I have been pretty impressed with Adventuring Gear so far. It adds a ton of damage and makes blocking a losing proposition for your opponent. I haven’t had much experience with Explorer’s Scope, and it’s a tricky one to size up. I would like it much more if you knew if you were going to hit a land or not, as it can be pretty awkward when you have a Landfall creature that can only attack profitably if it’s getting pumped. I would also like it far more if it didn’t involve attacking, as it is such a sweet value card over long games that control decks would really like to be able to take advantage of it, but may not be able to. I do look forward to Scopeing up many Kraken Hatchlings in the future. I do not look forward to games being decided on the swinginess of Scope hitting land in the early turns.

# Land

I pointed the lands by about how often you would want to play them, but they are all going to be very low in pick orders, probably just above the “unplayables” (the ones and below). The difference between these lands and a basic is pretty small, about as big as the difference between the last card that makes your deck versus the last cut, assuming you have enough playables. If you don’t have enough, though, you end up taking a pretty huge hit in quality, so you want to make sure you are going to have enough cards to play before you start taking any of these lands over playables.

What a difference one life makes. I think you just about always play Kabira Crossroads in a heavy White deck, whereas I don’t know that it is ever correct to play Piranha Marsh.

It’s also interesting noting where each of the lands is at its best. Soaring Seacliff is unplayable in mono-Blue, but pretty nuts sending green’s monsters or a Ruinous Minotaur to the skies. Teetering Peaks is fine enough in red, but really excels paired with Blue’s evasion ensuring two extra damage. Green’s giant bodies benefit little from Turntimber Grove (or in the case of Timbermaw Larva, are actively hurt by it), but it is easily worth three extra points on the plentiful two power beaters in other colors.

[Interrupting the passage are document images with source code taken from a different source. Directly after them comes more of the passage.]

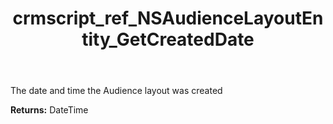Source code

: ﻿---
title: crmscript_ref_NSAudienceLayoutEntity_GetCreatedDate
description: DateTime NSAudienceLayoutEntity.GetCreatedDate()
intellisense: NSAudienceLayoutEntity.GetCreatedDate
keywords: NSAudienceLayoutEntity, GetCreatedDate
so.topic: reference
---

The date and time the Audience layout was created

**Returns:** DateTime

Playing completely off-color lands in this cycle is viable, though probably just in monocolor. I would almost certainly play all the Soaring Seacliffs I had in mono-Green, for example.

# Allies

Umara Raptor (Blue) – 3
Oran-Rief Survivalist (Green) – 3
Highland Berserker (Red) – 2.5
Nimana Sell-Sword (Black) – 2.5
Tuktuk Grunts (Red) – 2
Makindi Shieldmate (White) – 1.5
Ondu Cleric (White) – 1.5
Stonework Puma (Artifact) – 1
Joraga Bard (Green) – 0.5

The Allies are far harder to evaluate, and far more deck dependant, than the other cards in the set. Clearly, once you have some Allies, others become far more valuable than where I have them, and they also get much worse as the draft progresses if you haven’t been collecting them.

You don’t get a fair sense of the Allies just looking at the commons, as it is the uncommons and rares that provide the real incentives for maxing out on Allies. The most important thing to take away from the common Allies is that drafting an “Allies” deck is not viable. With at most two commons per color (plus Stonework Puma), you just aren’t going to be able to play a high concentration of Allies. It’s also not like non-Allies drafters want nothing to do with the cards, as the good Allies are all reasonable picks even with little to no support. Allies work as a mini-theme in decks, but not as an archetype. Make sure you evaluate the uncommon and rare Allies as such – they won’t often be getting much support, and building around them won’t often work out.

Not to be confused with a conclusion, I wanted to end on some final quick takeaways on the draft format:

– The colors all look pretty close in power level, with the exception of White.
– Red and Black are mostly forced into fast beatdown, but the other colors have plenty of options available.
– Monocolor is viable. There are just enough incentives that are just strong enough that you will often find yourself not wanting to move into a second color. But the incentives aren’t strong enough or plentiful enough to make monocolor the norm. You need to be in a very open color to pull it off, but if you can it is worthwhile to try to.
– You are going to be scrounging for playables. There is enough garbage to make getting up to 23 a challenge. Fortunately you may not always want 23, but pay careful attention to how many lands you want to run and how many playables you still need.